When skilled or senior employees suddenly leave a company, whether to accept a new job elsewhere or after having been terminated, they take with them all the experience and know-how they developed at your organization, leaving behind a gap that can take quite a while to fill. A by-product of employee turnover, this effect is often referred to as a “knowledge vacuum,” and it can have serious repercussions on a company depending on how long it takes to get a current employee to fill the void or to hire an additional employee with comparable experience and knowledge.
Here are a few expert tips on how you can prevent your organization from falling victim to the knowledge vacuum.
Documented processes make for smother transitions.
How do you learn something you’ve never done before? Most people would either seek out advice from someone with experience, or try and find a helpful guide or instructions. The same logic applies to learning a job. But what if there’s no one there to show a new employee the ropes? While an expert or seasoned professional might be able to pick up some things on their own, even they would benefit from having some sort of instruction manual or guide on how their employer wants the job done. Therein lies the value of documentation.
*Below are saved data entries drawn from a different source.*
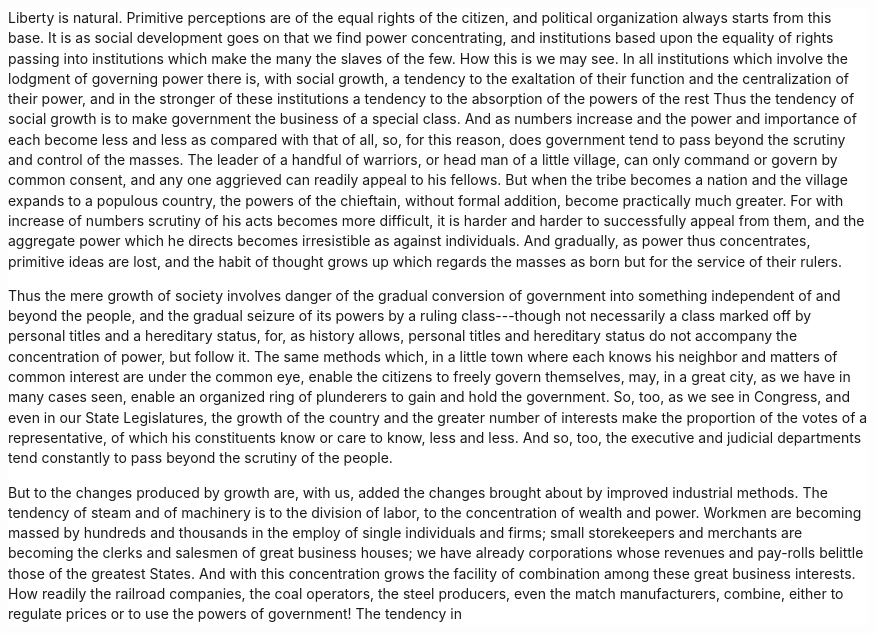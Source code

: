 Liberty is natural. Primitive perceptions are of the equal
rights of the citizen, and political organization always
starts from this base. It is as social development goes on
that we find power concentrating, and institutions based
upon the equality of rights passing into institutions which
make the many the slaves of the few. How this is we may see.
In all institutions which involve the lodgment of governing
power there is, with social growth, a tendency to the
exaltation of their function and the centralization of their
power, and in the stronger of these institutions a tendency
to the absorption of the powers of the rest Thus the
tendency of social growth is to make government the business
of a special class. And as numbers increase and the power
and importance of each become less and less as compared with
that of all, so, for this reason, does government tend to
pass beyond the scrutiny and control of the masses. The
leader of a handful of warriors, or head man of a little
village, can only command or govern by common consent, and
any one aggrieved can readily appeal to his fellows. But
when the tribe becomes a nation and the village expands to a
populous country, the powers of the chieftain, without
formal addition, become practically much greater. For with
increase of numbers scrutiny of his acts becomes more
difficult, it is harder and harder to successfully appeal
from them, and the aggregate power which he directs becomes
irresistible as against individuals. And gradually, as power
thus concentrates, primitive ideas are lost, and the habit
of thought grows up which regards the masses as born but for
the service of their rulers.

Thus the mere growth of society involves danger of the
gradual conversion of government into something independent
of and beyond the people, and the gradual seizure of its
powers by a ruling class---though not necessarily a class
marked off by personal titles and a hereditary status, for,
as history allows, personal titles and hereditary status do
not accompany the concentration of power, but follow it. The
same methods which, in a little town where each knows his
neighbor and matters of common interest are under the common
eye, enable the citizens to freely govern themselves, may,
in a great city, as we have in many cases seen, enable an
organized ring of plunderers to gain and hold the
government. So, too, as we see in Congress, and even in our
State Legislatures, the growth of the country and the
greater number of interests make the proportion of the votes
of a representative, of which his constituents know or care
to know, less and less. And so, too, the executive and
judicial departments tend constantly to pass beyond the
scrutiny of the people.

But to the changes produced by growth are, with us, added
the changes brought about by improved industrial methods.
The tendency of steam and of machinery is to the division of
labor, to the concentration of wealth and power. Workmen are
becoming massed by hundreds and thousands in the employ of
single individuals and firms; small storekeepers and
merchants are becoming the clerks and salesmen of great
business houses; we have already corporations whose revenues
and pay-rolls belittle those of the greatest States. And
with this concentration grows the facility of combination
among these great business interests. How readily the
railroad companies, the coal operators, the steel producers,
even the match manufacturers, combine, either to regulate
prices or to use the powers of government! The tendency in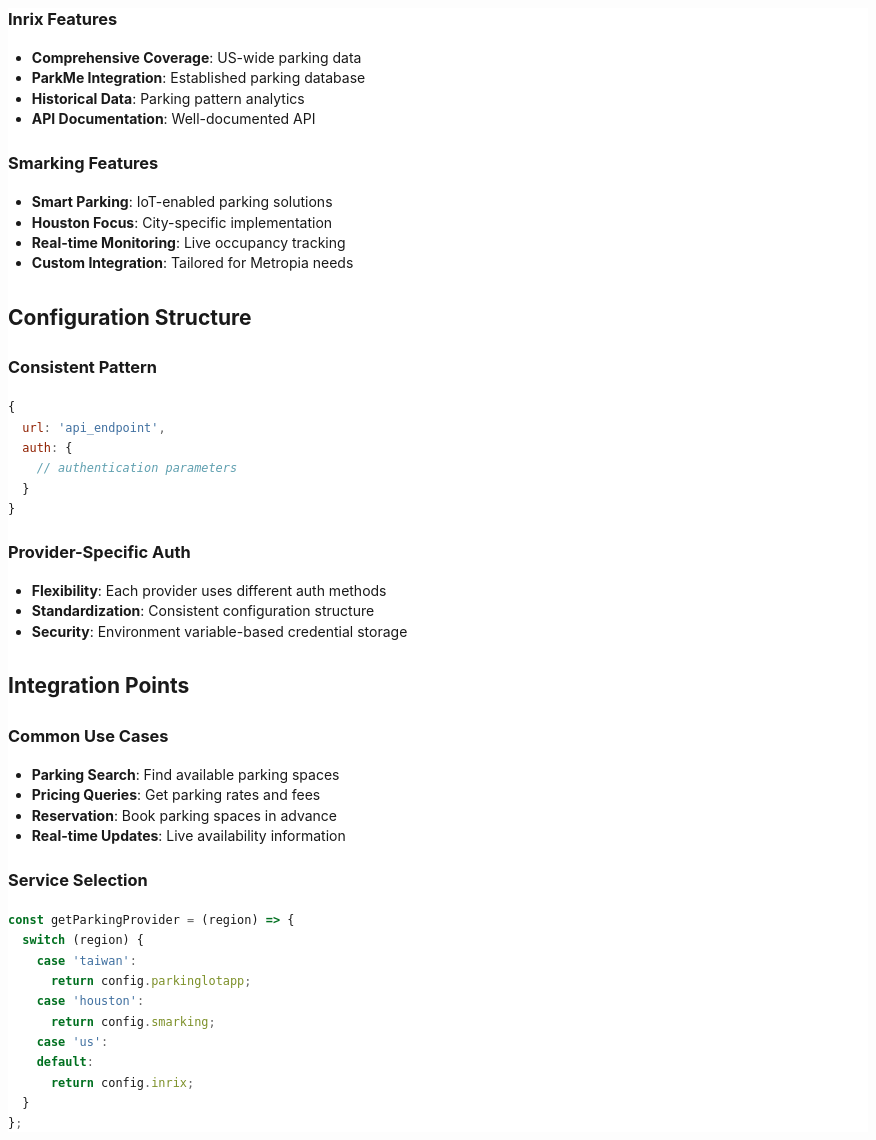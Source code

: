 ### Inrix Features
- **Comprehensive Coverage**: US-wide parking data
- **ParkMe Integration**: Established parking database
- **Historical Data**: Parking pattern analytics
- **API Documentation**: Well-documented API

### Smarking Features
- **Smart Parking**: IoT-enabled parking solutions
- **Houston Focus**: City-specific implementation
- **Real-time Monitoring**: Live occupancy tracking
- **Custom Integration**: Tailored for Metropia needs

## Configuration Structure

### Consistent Pattern
```javascript
{
  url: 'api_endpoint',
  auth: {
    // authentication parameters
  }
}
```

### Provider-Specific Auth
- **Flexibility**: Each provider uses different auth methods
- **Standardization**: Consistent configuration structure
- **Security**: Environment variable-based credential storage

## Integration Points

### Common Use Cases
- **Parking Search**: Find available parking spaces
- **Pricing Queries**: Get parking rates and fees
- **Reservation**: Book parking spaces in advance
- **Real-time Updates**: Live availability information

### Service Selection
```javascript
const getParkingProvider = (region) => {
  switch (region) {
    case 'taiwan':
      return config.parkinglotapp;
    case 'houston':
      return config.smarking;
    case 'us':
    default:
      return config.inrix;
  }
};
```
By requiring employees to document the processes they use to complete their job duties, you can minimize the confusion that often accompanies the departure of an employee. While the employees filling in the gaps may not know everything about the functions the departing employee performed, they’ll at least have a basic idea of what they need to do to get the job done, which will leave your organization in a much better place than if they were “flying blind.”
Cross-training is key.
Only having one employee trained on how to perform an essential job function is a recipe for disaster. You aim to have backups for as many employees as possible, or at least have enough people cross-trained on how to perform essential functions that the company won’t collapse without them.
Value your people.
Don’t wait until your employees put in their notice to realize how valuable they are to your organization. The number one reason Americans give for voluntarily leaving a job is that they don’t feel they get the recognition they deserve from their employers. Make sure your employees know how much you appreciate the work they do, and not just once a year during a performance review. Small, ongoing appreciation and recognition efforts go a long way to making employees feel like a valued member of the team, and will help bolster employee retention rates.
Know your people.
An employee announcing his or her retirement is rarely a huge surprise. Employers should be aware of which employees are approaching retirement age and, as necessary and appropriate, begin thinking about how they will cope with that employee’s possible absence well before he or she becomes eligible for retirement.
Losing a star employee is sometimes unavoidable, and while it can feel like a major blow at the time, it’s certainly not the end of the world. By investing some time and effort in creating a stable infrastructure for your workforce that relies both on processes and people, you can ensure that your organization not only weathers a knowledge vacuum better, but avoids them altogether.